↓↓↓

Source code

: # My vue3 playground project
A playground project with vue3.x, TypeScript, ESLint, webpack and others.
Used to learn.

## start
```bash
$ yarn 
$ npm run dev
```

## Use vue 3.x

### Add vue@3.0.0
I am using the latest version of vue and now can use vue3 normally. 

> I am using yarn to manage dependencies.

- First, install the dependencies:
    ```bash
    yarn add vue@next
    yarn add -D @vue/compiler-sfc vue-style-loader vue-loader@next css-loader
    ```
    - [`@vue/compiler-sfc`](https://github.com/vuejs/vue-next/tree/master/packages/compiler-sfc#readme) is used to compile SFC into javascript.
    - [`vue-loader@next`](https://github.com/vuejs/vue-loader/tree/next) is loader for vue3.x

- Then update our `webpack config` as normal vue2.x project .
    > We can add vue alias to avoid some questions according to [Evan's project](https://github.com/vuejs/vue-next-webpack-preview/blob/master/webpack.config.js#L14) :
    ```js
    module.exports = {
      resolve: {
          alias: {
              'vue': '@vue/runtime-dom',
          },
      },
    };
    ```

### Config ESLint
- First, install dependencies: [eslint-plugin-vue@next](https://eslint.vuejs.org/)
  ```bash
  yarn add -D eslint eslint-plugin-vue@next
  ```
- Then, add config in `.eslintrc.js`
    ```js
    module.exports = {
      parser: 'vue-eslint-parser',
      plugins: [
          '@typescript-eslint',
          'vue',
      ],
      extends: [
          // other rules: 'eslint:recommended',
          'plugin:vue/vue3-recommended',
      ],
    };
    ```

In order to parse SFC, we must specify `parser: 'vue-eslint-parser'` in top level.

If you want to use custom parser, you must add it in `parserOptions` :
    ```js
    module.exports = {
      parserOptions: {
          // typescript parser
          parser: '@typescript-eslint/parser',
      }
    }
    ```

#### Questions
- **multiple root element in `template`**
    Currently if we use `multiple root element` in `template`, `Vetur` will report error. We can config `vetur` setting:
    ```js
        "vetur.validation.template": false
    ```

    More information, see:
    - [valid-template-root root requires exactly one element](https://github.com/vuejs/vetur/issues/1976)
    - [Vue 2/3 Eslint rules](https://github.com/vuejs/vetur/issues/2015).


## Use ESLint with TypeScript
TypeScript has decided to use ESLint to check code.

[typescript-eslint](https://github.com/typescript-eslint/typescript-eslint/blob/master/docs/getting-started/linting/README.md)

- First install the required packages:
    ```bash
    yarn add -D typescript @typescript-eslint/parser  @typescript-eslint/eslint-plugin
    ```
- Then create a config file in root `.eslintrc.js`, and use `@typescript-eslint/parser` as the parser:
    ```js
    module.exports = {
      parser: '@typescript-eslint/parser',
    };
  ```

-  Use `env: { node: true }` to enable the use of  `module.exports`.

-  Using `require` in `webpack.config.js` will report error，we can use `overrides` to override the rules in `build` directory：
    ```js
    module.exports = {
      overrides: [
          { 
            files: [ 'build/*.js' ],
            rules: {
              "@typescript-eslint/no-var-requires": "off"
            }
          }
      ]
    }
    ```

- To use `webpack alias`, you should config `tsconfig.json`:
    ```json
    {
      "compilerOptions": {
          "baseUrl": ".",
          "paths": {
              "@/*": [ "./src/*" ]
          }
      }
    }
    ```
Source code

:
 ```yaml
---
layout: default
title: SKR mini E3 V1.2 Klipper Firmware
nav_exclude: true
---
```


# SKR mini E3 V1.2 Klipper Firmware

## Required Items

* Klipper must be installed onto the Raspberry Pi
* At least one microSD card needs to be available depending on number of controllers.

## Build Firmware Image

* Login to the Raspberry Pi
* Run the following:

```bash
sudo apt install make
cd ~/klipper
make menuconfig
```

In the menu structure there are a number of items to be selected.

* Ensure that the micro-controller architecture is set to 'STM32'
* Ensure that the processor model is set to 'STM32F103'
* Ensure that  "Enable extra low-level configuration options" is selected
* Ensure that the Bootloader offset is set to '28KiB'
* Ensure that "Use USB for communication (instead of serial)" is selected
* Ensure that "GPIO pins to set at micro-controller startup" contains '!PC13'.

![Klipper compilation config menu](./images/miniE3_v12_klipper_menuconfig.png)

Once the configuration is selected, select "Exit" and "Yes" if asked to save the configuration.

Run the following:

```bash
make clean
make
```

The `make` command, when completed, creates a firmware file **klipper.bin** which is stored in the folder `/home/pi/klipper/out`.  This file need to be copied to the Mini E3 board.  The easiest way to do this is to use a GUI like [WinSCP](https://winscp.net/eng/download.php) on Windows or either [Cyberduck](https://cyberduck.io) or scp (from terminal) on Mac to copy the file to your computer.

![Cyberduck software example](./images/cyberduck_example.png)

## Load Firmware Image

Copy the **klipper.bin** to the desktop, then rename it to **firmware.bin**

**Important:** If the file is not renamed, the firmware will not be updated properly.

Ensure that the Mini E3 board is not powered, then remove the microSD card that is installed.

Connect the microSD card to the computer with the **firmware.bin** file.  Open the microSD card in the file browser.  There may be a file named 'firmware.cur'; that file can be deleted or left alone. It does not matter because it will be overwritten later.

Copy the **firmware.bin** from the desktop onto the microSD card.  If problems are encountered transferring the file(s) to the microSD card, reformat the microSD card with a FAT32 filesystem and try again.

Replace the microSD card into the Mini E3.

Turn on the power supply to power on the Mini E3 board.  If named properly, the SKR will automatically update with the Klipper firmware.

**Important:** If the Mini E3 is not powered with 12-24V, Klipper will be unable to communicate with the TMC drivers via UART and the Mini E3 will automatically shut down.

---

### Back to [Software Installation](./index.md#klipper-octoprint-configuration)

↑↑↑

_TASK PROMPT_:
Look through the data above for lines holding the word "dependencies". State how many there are and nothing else.

_EXERCISE RESPONSE_:
3